This iteration of the high-level design demonstrates how the planning cycles for the program and project can influence each other, and how driving clarity can feed right back into additional planning. Let’s take a closer look at the cyclical nature between planning and seeking clarity in Figure 4.2:

Figure 4.2 – Driving clarity in plan management

Figure 4.2 – Driving clarity in plan management

The preceding figure shows the interrelation between program and project planning, and how driving clarity plays a role in every step. As you work through the requirements for the program, you seek clarification on specifics in order to understand the impact and scope better. These clarified requirements then feed into your program plan, which, in turn, sets up the basis for each project plan. The program requirements that are covered by a specific project will make their way to the project requirements with traceability back to the program.

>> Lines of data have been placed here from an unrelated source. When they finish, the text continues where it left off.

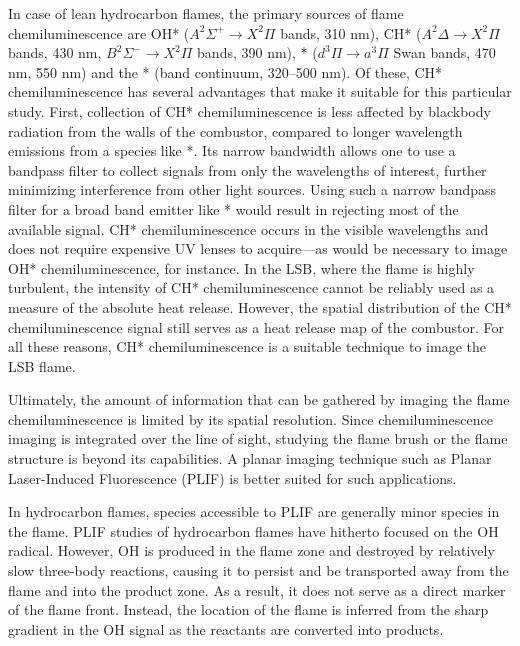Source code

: In case of lean hydrocarbon flames, the primary sources of flame chemiluminescence are OH* (\(A^2\Sigma^+\rightarrow X^2\Pi\) bands, 310 nm), CH* (\(A^2\Delta\rightarrow X^2\Pi\) bands, 430 nm, \(B^2\Sigma^-\rightarrow X^2\Pi\) bands, 390 nm), * (\(d^3\Pi\rightarrow a^3\Pi\) Swan bands, 470 nm, 550 nm) and the * (band continuum, 320--500 nm).
Of these, CH* chemiluminescence has several advantages that make it suitable for this particular study.
First, collection of CH* chemiluminescence is less affected by blackbody radiation from the walls of the combustor, compared to longer wavelength emissions from a species like *.
Its narrow bandwidth allows one to use a bandpass filter to collect signals from only the wavelengths of interest, further minimizing interference from other light sources.
Using such a narrow bandpass filter for a broad band emitter like * would result in rejecting most of the available signal.
CH* chemiluminescence occurs in the visible wavelengths and does not require expensive UV lenses to acquire---as would be necessary to image OH* chemiluminescence, for instance.
In the LSB, where the flame is highly turbulent, the intensity of CH* chemiluminescence cannot be reliably used as a measure of the absolute heat release.\cite{1998-najm}
However, the spatial distribution of the CH* chemiluminescence signal still serves as a heat release map of the combustor.
For all these reasons, CH* chemiluminescence is a suitable technique to image the LSB flame.

Ultimately, the amount of information that can be gathered by imaging the flame chemiluminescence is limited by its spatial resolution.
Since chemiluminescence imaging is integrated over the line of sight, studying the flame brush or the flame structure is beyond its capabilities.
A planar imaging technique such as Planar Laser-Induced Fluorescence (PLIF) is better suited for such applications.

In hydrocarbon flames, species accessible to PLIF are generally minor species in the flame.
PLIF studies of hydrocarbon flames have hitherto focused on the OH radical.
However, OH is produced in the flame zone and destroyed by relatively slow three-body reactions, causing it to persist and be transported away from the flame and into the product zone.\cite{1990-barlow}
As a result, it does not serve as a direct marker of the flame front.
Instead, the location of the flame is inferred from the sharp gradient in the OH signal as the reactants are converted into products.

Then, during the execution of both the program and project, as designs are finalized, updates to estimates and timelines are then fed back into the respective plans. The designs are also checked back against the requirements to ensure that the designs satisfy the requirement. Each of these cyclical paths is driving toward clarity to some degree.

What can happen when you don’t clarify your plan enough?

We’ve talked a lot about the good things that can happen when your management practices are solid. However, it’s worth talking about what can go wrong when clarity isn’t sought out, or the level of clarity is insufficient.

The plan and the planning process are important for a successful project or program. Due to this, any lack of clarity in the requirements or elements of the plan can lead to long-lasting issues. The next three chapters will explore this concept in more depth, but let’s walk through a few examples now.

Scope creep, or the addition of scope unexpectedly, can arise in a few different scenarios. We think of it mostly as additional requests that are added to the project after the scope is locked in, and this certainly does happen. However, it also occurs when requirements are not well understood. As requirements are fleshed out, they uncover complexities not seen at first, which will lead to additional tasks to meet the requirements. This is due to a lack of driving sufficient clarity in the requirements, resulting in poor estimations and understanding. Conversely, scope creep can happen through gold plating, or the addition of features or enhancements not asked for in the requirements. This can happen during design, where the developer adds things to the design that they believe are needed, or feel are needed, and it can also happen at the request of the TPM.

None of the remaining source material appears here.